WHAT NEEDS TO BE DONE
When the string "RELU" occurs in a line of the listing below, return that line.

═══ DATA ═══

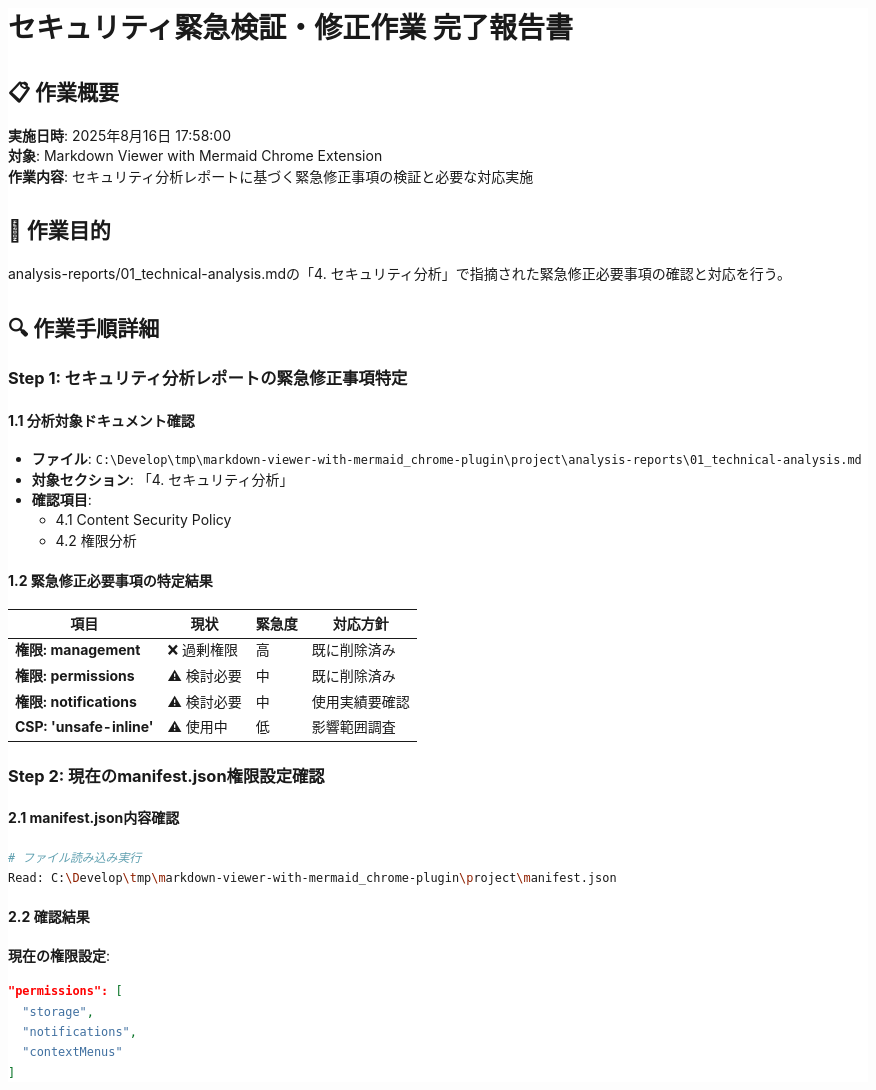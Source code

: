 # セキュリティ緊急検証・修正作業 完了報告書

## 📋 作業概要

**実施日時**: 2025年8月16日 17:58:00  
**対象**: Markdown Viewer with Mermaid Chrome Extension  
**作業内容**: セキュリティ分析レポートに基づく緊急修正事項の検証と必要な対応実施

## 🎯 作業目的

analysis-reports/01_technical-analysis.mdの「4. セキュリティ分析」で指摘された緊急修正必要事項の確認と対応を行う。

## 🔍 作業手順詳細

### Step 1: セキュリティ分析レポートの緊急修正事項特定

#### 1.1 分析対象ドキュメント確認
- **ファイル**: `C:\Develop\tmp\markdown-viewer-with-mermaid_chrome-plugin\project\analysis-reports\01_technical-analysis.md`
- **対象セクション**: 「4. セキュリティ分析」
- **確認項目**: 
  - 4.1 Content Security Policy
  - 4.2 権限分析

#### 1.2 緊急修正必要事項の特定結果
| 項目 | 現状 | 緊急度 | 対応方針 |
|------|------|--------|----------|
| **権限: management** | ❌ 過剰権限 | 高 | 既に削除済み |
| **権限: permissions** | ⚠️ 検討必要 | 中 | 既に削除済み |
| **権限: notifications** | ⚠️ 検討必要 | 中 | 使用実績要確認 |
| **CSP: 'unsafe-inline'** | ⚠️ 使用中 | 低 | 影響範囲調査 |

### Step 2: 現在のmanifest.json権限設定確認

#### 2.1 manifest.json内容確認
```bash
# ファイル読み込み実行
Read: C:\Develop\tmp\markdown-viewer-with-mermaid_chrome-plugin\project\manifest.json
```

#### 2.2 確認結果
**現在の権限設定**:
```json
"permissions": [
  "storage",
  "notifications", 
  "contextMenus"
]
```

═══
═══ DATA ═══

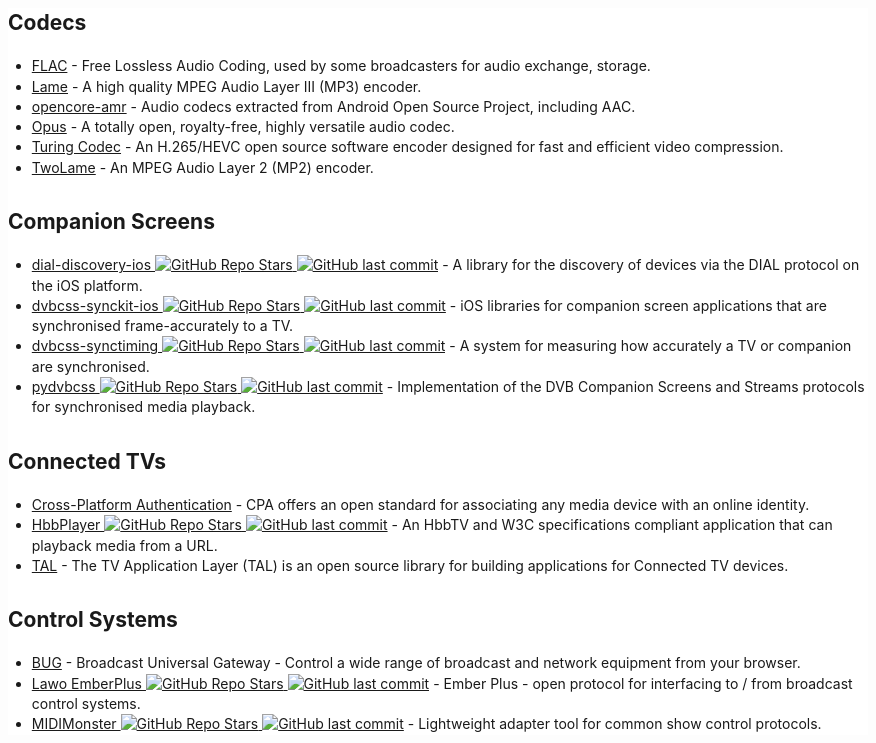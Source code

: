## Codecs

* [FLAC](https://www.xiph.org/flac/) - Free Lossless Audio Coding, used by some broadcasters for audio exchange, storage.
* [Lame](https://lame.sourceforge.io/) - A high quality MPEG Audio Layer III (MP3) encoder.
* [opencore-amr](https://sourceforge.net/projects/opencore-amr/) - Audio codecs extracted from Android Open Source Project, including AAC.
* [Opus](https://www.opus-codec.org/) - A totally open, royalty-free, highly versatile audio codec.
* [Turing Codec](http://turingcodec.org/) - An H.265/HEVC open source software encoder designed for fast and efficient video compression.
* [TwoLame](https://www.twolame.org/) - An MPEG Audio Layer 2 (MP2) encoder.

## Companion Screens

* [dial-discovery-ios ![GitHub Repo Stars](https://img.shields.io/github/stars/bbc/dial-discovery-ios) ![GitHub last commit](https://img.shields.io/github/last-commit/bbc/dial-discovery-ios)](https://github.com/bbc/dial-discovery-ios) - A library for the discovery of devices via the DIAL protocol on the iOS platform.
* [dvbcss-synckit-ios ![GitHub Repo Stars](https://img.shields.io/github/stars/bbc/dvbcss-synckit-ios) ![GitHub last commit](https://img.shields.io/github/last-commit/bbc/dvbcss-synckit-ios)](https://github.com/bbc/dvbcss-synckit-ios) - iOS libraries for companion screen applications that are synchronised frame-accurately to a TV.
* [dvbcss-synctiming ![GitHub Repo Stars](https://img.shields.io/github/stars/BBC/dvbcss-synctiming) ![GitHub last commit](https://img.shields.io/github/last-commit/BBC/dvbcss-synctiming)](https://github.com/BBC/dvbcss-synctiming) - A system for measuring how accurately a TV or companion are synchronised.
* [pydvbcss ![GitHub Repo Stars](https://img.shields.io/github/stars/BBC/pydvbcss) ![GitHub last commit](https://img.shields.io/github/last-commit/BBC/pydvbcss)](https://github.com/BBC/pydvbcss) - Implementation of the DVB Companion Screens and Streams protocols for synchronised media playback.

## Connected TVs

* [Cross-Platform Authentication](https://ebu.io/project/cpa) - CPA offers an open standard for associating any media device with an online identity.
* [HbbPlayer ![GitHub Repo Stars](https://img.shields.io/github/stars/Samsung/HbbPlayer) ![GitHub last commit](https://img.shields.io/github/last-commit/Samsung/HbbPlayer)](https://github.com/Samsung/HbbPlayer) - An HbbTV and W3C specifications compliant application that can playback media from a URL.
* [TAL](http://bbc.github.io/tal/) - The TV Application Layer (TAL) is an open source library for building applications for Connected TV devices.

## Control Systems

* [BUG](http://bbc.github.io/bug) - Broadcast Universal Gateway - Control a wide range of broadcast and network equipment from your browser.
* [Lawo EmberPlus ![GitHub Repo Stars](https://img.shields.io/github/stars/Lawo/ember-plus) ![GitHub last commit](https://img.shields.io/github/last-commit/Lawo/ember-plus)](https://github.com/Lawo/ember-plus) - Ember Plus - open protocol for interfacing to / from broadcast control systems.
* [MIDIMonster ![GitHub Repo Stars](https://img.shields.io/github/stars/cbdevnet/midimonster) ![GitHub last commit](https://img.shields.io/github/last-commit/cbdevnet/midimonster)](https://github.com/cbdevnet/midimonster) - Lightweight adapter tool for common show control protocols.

═══
═══ DATA ═══

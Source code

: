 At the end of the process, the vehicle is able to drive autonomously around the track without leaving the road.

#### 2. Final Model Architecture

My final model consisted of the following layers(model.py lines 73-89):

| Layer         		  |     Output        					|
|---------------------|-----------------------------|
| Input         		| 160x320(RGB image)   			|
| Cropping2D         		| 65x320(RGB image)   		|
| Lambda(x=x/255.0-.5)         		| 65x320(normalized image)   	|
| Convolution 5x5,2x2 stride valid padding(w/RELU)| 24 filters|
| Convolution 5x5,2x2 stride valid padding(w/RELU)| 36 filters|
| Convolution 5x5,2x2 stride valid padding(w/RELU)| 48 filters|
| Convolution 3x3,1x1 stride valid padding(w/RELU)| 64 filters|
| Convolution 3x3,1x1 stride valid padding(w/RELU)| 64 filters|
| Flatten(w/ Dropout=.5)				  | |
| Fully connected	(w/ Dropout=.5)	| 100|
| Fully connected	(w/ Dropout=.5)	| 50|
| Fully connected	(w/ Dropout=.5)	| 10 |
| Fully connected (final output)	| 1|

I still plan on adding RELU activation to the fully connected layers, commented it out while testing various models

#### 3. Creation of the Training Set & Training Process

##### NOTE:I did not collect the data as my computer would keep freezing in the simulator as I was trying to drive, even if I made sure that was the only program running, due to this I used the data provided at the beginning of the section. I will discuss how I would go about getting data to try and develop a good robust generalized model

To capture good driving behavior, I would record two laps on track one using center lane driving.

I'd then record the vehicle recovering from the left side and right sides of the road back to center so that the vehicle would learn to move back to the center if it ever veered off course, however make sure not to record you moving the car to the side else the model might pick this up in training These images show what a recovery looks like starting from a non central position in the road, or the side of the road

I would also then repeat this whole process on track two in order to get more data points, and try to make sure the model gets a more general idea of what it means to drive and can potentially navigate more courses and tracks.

═══

WRITTEN SOLUTION
| Convolution 5x5,2x2 stride valid padding(w/RELU)| 24 filters|
| Convolution 5x5,2x2 stride valid padding(w/RELU)| 36 filters|
| Convolution 5x5,2x2 stride valid padding(w/RELU)| 48 filters|
| Convolution 3x3,1x1 stride valid padding(w/RELU)| 64 filters|
| Convolution 3x3,1x1 stride valid padding(w/RELU)| 64 filters|
I still plan on adding RELU activation to the fully connected layers, commented it out while testing various models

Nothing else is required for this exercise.